-- Data for analysis follows --

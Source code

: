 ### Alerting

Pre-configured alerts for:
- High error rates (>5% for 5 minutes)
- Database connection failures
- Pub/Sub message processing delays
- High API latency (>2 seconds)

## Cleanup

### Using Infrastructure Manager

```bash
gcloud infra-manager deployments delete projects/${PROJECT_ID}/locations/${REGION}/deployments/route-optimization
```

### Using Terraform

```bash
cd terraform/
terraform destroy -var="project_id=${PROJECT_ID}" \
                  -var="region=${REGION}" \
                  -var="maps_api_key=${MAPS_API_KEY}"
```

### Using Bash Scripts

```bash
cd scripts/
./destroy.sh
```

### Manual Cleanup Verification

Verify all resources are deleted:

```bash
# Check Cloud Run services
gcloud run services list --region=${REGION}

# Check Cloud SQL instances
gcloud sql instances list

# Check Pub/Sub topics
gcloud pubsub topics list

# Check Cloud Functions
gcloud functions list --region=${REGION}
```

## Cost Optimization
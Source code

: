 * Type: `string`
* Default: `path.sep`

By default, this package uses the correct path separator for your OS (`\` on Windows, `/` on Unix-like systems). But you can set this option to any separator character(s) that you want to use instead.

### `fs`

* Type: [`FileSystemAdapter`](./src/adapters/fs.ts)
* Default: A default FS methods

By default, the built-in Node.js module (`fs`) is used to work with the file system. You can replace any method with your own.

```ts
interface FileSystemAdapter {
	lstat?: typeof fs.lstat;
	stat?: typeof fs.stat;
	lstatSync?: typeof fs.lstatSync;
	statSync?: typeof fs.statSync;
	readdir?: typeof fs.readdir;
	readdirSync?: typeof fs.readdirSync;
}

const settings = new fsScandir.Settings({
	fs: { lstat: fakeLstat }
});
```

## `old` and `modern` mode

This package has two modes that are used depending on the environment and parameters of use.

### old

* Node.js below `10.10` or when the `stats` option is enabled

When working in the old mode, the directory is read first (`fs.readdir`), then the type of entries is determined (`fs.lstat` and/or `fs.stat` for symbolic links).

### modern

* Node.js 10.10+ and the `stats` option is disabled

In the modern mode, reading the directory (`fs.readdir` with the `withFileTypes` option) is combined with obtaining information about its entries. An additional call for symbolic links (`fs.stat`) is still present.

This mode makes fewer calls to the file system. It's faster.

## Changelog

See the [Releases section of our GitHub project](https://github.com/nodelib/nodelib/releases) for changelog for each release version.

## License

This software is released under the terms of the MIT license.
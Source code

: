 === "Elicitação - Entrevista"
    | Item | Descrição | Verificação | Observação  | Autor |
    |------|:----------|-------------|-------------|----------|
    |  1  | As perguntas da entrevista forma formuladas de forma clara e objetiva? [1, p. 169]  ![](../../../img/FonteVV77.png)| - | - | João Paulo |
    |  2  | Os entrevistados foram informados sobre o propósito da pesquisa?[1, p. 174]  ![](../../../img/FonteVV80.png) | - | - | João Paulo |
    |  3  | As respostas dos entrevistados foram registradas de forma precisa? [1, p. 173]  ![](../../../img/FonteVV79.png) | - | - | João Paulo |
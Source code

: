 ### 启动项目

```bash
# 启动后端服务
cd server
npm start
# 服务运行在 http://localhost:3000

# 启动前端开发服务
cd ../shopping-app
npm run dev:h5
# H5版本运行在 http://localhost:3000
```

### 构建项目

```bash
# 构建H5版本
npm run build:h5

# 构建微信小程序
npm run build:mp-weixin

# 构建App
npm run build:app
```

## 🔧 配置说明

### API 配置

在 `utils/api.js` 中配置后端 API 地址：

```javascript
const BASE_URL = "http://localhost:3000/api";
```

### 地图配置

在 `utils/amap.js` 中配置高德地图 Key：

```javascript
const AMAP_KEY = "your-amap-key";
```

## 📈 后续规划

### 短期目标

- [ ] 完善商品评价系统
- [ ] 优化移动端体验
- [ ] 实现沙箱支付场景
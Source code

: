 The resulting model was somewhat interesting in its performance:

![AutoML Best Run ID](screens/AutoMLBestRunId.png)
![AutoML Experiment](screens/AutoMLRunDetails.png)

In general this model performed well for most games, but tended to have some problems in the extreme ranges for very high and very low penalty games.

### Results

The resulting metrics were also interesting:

-- Data for analysis concluded --

__About this exercise__
Look through the entries above, and wherever a line holds the word "instances", copy it.

__Response to this task__
# Check Cloud SQL instances
gcloud sql instances list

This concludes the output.